Tengo un amigo que siempre dice que tuvimos suerte de ser pobres, porque nos dotó de una felicidad que sólo otorga la carencia, la que hace esplendor de casi nada, y transforma en sueño cualquier realidad que cerca o cercena. Este amigo suele decir que los sentidos estaban jugados a pleno y el olfato percibía hondamente hasta el olor más mínimo y el oído captaba y sabía las diferencias de todos los cantos de los pájaros del campo y uno con los ojos percibía el cambio de los celajes por el cielo, por esos rincones donde acomodaban las nubes sus corpachones inmensos, que iban formando figuras deformes y a veces esplendentes.
Y nosotros no éramos tal vez una presencia mayor que esa semilla de cardo voladora que se llama vilano y nosotros no sabíamos por qué bautizamos "panaderos", ni el cantito belicoso de la calandria, o la pachorra de la iguana que cruzaba lentamente el polvo hirviente de las calles solitarias de mi pueblo En ese plano de "poca cosa" al decir de la honrosa pluma de Haroldo Conti o una nadita como repite, algo que ni hace sombra en el cielo, puedo agregar, porque todo ese trasegar árboles, cañadas, rastrojos amarillos y campos de girasol con sus tortas de semillas, eran nuestro íntimo reino.

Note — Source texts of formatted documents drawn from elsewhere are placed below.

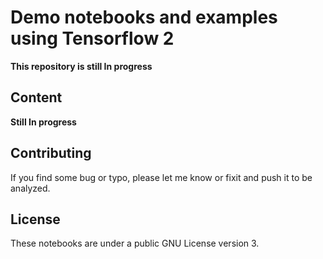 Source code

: # Demo notebooks and examples using Tensorflow 2

**This repository is still In progress**

## Content
**Still In progress**

## Contributing
If you find some bug or typo, please let me know or fixit and push it to be analyzed. 

## License

These notebooks are under a public GNU License version 3.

El reino en el que desde la precariedad creábamos juegos, trampas para pájaros, mediomundos para pescar mojarritas, boleadoras de alambre que se orientaban hasta la bandada de pechitos colorados, que caían sobre la orondez del trigo, o las mariposas amarillas sobre la flor blanca del alfalfar, tan fresco y oloroso que nos recibía con su canto de útero sincero.

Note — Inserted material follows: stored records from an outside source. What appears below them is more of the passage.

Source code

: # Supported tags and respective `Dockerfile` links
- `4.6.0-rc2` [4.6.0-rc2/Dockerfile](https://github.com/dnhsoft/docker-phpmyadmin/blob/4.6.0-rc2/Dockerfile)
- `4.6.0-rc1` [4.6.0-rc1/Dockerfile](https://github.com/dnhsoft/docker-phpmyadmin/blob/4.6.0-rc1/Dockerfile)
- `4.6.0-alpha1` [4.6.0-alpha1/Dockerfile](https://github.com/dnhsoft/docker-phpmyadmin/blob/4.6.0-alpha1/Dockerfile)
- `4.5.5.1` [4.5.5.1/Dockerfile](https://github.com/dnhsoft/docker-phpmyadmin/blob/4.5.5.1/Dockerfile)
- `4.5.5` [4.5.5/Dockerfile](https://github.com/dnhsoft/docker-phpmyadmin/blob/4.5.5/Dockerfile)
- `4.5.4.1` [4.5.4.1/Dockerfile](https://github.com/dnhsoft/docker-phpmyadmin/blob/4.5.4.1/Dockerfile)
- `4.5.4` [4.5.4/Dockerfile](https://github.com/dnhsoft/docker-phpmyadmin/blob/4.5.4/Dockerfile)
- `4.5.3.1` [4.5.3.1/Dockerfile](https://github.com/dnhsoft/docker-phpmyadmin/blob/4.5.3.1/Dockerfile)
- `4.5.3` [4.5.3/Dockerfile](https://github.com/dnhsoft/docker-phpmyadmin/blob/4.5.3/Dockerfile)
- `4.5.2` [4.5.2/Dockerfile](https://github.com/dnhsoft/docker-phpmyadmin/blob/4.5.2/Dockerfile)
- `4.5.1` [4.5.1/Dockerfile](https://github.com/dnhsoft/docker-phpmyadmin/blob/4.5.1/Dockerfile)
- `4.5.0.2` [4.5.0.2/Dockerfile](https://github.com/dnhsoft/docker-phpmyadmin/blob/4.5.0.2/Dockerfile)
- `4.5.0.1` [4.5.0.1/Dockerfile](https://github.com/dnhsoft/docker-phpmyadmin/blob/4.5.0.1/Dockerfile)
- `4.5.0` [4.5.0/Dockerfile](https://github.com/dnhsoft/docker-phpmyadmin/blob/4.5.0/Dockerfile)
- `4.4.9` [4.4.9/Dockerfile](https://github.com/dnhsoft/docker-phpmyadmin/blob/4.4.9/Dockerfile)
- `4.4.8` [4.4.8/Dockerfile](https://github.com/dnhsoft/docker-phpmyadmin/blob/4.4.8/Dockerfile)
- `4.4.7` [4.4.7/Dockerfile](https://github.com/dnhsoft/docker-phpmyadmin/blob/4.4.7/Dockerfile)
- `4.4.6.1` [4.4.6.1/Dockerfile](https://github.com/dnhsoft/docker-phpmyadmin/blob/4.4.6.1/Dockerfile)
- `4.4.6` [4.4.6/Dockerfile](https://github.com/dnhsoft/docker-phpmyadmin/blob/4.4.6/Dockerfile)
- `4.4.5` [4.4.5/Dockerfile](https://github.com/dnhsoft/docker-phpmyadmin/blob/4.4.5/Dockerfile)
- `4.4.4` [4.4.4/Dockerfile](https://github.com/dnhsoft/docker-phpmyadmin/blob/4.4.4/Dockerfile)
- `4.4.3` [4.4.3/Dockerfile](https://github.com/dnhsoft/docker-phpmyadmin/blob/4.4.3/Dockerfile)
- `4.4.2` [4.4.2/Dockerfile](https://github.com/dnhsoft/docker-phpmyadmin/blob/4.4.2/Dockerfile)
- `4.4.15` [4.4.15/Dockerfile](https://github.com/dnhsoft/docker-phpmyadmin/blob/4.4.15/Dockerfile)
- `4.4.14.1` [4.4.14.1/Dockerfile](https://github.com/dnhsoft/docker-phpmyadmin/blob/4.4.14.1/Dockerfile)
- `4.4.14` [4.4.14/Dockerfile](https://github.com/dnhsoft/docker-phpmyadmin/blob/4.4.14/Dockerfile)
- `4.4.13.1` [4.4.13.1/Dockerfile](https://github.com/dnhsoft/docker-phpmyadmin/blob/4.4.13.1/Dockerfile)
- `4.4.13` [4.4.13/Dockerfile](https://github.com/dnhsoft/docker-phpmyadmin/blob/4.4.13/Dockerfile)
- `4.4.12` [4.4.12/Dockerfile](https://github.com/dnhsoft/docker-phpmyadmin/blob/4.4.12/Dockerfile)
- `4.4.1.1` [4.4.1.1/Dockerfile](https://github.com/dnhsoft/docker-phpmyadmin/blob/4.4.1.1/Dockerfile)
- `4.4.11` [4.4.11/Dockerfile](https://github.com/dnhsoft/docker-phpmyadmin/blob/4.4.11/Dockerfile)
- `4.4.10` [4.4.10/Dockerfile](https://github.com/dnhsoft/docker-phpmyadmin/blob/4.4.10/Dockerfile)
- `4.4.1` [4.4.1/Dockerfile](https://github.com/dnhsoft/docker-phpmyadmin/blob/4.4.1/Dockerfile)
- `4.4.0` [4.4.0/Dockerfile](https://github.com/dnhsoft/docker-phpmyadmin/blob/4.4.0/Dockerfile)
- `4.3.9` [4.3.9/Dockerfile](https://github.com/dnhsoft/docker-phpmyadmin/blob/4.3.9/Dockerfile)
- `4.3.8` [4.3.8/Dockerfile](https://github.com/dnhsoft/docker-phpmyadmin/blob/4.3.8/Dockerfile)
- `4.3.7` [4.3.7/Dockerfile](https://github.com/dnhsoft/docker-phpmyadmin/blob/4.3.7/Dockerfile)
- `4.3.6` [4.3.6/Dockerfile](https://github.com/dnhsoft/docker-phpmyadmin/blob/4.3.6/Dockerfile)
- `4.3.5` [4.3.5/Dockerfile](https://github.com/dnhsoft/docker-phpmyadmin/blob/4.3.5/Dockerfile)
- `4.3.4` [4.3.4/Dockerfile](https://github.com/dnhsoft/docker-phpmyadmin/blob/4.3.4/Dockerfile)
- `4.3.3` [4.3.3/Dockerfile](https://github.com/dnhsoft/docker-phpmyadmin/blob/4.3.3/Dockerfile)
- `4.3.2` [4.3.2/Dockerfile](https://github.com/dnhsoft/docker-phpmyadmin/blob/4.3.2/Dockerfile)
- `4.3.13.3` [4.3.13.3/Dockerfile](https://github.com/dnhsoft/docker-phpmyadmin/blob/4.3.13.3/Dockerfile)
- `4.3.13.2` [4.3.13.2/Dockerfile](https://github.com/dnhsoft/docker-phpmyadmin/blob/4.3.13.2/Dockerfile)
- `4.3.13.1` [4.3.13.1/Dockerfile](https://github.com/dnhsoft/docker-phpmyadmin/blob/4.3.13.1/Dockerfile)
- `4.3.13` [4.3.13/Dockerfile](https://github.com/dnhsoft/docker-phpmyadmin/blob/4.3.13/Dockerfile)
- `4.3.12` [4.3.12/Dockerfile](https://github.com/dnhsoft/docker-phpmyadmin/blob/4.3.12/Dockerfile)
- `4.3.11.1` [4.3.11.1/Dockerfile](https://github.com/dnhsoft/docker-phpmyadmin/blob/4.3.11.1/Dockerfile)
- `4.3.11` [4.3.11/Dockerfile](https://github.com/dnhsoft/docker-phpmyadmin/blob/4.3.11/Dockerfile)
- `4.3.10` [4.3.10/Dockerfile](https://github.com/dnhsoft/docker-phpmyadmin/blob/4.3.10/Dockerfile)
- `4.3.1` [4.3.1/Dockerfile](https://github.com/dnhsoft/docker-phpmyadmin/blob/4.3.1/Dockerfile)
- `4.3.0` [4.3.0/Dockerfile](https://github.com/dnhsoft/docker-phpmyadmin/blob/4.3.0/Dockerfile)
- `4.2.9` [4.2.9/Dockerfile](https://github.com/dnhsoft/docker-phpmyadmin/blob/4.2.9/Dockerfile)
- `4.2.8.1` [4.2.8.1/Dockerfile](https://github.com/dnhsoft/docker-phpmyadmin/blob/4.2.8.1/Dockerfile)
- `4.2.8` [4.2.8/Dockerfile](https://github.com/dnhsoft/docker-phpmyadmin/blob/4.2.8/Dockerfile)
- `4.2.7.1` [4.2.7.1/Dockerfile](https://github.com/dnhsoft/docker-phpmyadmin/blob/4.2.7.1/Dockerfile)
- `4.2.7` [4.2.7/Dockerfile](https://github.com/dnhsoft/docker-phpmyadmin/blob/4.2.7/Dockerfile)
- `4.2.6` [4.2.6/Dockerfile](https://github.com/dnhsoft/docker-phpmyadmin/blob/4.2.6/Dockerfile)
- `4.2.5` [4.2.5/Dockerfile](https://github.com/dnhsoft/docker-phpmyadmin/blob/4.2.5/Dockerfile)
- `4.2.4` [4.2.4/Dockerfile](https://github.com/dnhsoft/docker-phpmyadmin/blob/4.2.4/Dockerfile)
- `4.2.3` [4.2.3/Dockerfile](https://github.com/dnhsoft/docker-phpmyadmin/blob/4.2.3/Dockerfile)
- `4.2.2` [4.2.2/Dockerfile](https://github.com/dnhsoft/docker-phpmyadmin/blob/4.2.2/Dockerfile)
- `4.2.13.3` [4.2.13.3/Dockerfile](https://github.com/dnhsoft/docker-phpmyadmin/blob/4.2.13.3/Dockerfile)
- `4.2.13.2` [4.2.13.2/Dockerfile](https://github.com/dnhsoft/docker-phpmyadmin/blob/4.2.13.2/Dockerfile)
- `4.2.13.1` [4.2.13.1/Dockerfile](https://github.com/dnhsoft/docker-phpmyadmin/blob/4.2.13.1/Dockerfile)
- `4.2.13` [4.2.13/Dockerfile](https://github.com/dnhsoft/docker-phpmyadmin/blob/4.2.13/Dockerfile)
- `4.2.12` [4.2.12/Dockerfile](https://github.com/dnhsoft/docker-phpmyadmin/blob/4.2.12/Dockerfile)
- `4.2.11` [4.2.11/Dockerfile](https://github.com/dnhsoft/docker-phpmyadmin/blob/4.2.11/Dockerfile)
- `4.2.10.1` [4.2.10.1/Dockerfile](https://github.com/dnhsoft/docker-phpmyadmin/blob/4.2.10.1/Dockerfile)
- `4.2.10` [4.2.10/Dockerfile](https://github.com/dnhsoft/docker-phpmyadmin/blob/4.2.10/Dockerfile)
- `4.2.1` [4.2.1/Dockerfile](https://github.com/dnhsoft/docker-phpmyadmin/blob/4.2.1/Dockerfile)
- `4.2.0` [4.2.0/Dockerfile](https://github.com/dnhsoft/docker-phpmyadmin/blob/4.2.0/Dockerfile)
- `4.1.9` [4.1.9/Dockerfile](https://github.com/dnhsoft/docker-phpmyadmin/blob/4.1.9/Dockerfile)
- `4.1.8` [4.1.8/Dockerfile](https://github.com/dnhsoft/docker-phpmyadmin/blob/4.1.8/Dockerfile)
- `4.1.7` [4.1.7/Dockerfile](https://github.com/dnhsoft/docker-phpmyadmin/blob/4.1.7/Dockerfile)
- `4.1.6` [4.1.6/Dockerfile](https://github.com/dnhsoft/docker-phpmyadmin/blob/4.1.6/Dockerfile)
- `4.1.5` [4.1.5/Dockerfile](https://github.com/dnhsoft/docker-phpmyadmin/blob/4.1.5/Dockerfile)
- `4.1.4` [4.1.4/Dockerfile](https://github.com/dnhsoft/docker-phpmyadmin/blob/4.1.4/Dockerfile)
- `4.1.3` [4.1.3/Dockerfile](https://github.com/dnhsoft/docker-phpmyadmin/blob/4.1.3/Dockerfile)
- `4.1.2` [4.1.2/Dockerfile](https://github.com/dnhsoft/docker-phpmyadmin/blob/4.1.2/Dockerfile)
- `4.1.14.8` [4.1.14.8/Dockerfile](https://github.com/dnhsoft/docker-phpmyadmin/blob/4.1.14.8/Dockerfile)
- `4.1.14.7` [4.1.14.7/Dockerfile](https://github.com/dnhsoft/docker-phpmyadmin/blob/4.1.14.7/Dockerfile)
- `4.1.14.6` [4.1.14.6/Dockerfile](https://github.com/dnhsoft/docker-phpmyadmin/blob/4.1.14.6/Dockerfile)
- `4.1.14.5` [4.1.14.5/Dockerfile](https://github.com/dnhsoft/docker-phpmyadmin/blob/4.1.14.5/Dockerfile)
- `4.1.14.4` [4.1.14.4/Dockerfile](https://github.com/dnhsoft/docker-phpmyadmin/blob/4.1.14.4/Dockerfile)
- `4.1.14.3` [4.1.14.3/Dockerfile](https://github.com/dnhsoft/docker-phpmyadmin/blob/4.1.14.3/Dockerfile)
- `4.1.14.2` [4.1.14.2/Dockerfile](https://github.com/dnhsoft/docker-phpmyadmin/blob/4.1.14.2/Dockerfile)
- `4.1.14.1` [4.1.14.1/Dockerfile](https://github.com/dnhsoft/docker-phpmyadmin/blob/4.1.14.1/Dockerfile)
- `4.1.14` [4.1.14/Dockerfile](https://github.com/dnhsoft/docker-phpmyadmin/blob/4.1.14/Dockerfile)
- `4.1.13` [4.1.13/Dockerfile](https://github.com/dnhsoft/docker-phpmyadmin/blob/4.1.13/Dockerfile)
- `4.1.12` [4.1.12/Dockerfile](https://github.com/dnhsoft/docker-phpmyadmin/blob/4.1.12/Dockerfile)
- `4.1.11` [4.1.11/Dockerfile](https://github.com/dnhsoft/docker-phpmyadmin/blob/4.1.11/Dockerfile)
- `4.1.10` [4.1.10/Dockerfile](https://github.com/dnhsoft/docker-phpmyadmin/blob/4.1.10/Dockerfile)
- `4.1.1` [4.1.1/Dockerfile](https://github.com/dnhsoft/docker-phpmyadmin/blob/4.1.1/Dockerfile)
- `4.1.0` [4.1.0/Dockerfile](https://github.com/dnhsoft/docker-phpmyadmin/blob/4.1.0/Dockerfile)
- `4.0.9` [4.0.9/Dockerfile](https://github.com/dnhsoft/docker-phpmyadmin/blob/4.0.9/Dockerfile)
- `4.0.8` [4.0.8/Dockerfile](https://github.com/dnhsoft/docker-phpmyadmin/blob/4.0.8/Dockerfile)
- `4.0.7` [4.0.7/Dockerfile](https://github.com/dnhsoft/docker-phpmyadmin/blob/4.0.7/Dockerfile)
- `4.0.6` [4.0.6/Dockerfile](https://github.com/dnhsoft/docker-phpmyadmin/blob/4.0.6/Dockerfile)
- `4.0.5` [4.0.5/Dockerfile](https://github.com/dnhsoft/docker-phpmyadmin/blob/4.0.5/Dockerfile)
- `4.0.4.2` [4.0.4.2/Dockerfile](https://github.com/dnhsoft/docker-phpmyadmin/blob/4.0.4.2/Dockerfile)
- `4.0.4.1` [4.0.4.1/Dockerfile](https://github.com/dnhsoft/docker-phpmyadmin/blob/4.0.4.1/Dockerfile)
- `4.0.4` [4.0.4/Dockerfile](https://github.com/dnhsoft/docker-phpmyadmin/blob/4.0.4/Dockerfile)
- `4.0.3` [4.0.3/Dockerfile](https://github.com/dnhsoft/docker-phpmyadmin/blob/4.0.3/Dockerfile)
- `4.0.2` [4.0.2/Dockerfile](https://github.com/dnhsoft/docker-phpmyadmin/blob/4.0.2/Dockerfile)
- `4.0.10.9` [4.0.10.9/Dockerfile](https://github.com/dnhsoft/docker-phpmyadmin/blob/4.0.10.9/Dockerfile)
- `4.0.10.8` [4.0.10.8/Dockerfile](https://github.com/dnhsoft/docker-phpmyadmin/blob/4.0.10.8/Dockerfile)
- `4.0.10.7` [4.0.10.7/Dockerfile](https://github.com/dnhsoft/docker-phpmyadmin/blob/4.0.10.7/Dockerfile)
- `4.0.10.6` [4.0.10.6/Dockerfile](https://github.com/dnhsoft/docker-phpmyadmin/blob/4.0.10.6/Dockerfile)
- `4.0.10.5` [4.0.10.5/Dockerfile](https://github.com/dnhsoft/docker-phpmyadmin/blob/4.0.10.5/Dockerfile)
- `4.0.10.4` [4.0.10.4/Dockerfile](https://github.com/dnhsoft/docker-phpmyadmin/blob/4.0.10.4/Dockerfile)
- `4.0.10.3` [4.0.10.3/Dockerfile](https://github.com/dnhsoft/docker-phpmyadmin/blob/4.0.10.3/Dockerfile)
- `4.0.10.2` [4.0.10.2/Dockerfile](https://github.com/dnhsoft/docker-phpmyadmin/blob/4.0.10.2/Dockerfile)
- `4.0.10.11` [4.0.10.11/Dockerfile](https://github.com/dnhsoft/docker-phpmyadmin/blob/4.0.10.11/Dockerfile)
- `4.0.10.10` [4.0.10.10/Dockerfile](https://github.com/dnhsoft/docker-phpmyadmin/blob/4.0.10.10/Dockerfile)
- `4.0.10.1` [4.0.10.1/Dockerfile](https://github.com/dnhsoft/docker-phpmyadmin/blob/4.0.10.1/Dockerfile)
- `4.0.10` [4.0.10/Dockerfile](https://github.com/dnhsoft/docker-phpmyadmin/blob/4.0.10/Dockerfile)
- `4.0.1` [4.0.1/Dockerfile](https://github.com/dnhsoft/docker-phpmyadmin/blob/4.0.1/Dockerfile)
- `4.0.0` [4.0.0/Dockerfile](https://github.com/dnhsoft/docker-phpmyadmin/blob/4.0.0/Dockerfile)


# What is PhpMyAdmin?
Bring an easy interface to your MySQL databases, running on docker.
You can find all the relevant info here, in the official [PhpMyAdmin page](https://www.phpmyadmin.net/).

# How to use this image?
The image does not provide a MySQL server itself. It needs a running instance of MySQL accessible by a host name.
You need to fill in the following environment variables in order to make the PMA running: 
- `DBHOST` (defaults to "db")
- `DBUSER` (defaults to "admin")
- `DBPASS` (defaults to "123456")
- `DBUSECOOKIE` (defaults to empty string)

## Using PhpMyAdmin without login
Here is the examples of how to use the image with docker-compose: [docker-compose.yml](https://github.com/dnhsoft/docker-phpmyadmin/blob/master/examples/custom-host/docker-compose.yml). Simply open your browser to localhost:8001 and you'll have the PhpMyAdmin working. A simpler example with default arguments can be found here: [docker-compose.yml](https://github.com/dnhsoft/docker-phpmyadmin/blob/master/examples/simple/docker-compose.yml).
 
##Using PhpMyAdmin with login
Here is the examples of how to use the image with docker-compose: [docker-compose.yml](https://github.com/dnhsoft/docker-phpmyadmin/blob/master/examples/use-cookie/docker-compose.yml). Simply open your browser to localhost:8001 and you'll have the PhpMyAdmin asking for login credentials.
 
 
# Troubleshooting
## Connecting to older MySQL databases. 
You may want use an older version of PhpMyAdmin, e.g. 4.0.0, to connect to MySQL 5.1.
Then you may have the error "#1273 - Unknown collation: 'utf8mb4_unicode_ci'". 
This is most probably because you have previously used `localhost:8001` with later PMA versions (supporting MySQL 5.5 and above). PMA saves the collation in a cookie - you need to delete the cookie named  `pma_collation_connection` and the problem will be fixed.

Si mis amigos suelen decirme que cómo son tan profusos mis recuerdo y si es inagotable, yo puedo decir con Pavese que aquello que el mito hace suyo en la infancia no se borra nunca con nada.
No se puede borrar porque ya entró en el caudal sanguíneo para siempre, y es como si el mito defendiere nuestro corazón de todos los vientos malos de la tierra.